Answer Option Object
| Property | Type | Required | Description |
|---|---|---|---|
identifier | string | No | Unique identifier for the option |
type | AnswerOptionType | Yes | Type of option (see below) |
value | number | No | Numeric score value for this option |
answer | string | No | Display text for the answer choice |
defaultValue | number | No | Default value (for slider/threshold types) |
thresholds | number[] | No | Bucket boundaries for threshold-based scoring. Used on both SCORE_THRESHOLD and SCORE option types (see How value and thresholds Work Together) |
alignmentScore | number[] | No | Alignment score for each threshold bucket (one value per bucket, i.e., thresholds.length - 1 values) |
riskScore | number[] | No | Risk score for each threshold bucket (one value per bucket, i.e., thresholds.length - 1 values) |
ds | DimensionScore[] | No | Per-dimension score contributions |
nextControl | string | No | Identifier of the next control to show (for conditional flows) |
risk | AnswerOptionRisk[] | No | Risk metadata associated with this option |
scoreMin | number | No | (Deprecated) Minimum score for slider |
scoreMax | number | No | (Deprecated) Maximum score for slider |
thresholdLow | number | No | (Deprecated) Low threshold |
thresholdHigh | number | No | (Deprecated) High threshold |
Answer Option Types
| Type | Description |
|---|---|
SCORE | Fixed score value.

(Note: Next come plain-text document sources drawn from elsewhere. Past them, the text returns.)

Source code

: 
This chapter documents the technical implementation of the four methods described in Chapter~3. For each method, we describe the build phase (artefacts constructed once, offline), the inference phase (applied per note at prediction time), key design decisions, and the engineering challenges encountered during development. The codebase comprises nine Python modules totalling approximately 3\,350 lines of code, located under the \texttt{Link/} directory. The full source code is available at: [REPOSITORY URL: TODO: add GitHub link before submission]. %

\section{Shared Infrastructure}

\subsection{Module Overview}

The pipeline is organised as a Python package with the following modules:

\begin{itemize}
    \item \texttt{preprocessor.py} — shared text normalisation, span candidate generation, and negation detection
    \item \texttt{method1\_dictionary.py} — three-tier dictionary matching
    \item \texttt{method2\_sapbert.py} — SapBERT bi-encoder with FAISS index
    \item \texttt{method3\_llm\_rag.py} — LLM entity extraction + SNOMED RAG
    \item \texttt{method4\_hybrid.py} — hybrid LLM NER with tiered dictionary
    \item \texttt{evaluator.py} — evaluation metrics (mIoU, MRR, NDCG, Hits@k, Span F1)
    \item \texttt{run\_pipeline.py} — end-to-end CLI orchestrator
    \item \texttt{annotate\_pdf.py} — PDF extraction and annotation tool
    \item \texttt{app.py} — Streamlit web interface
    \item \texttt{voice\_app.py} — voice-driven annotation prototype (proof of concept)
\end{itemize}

Selecting this option contributes value to the total score. |
SCORE_THRESHOLD | Threshold-based scoring. Uses thresholds, alignmentScore, and riskScore arrays to compute scores based on the entered numeric value. |
TEXT_TEXT | Text-only option with no scoring impact. |
Dimension Score
Maps an answer option to a specific scoring dimension.
| Property | Type | Required | Description |
|---|---|---|---|
dimension | string | Yes | Identifier of the dimension |
score | number | Yes | Score contribution to that dimension |
Answer Option Risk
Metadata describing the risk implication of an answer.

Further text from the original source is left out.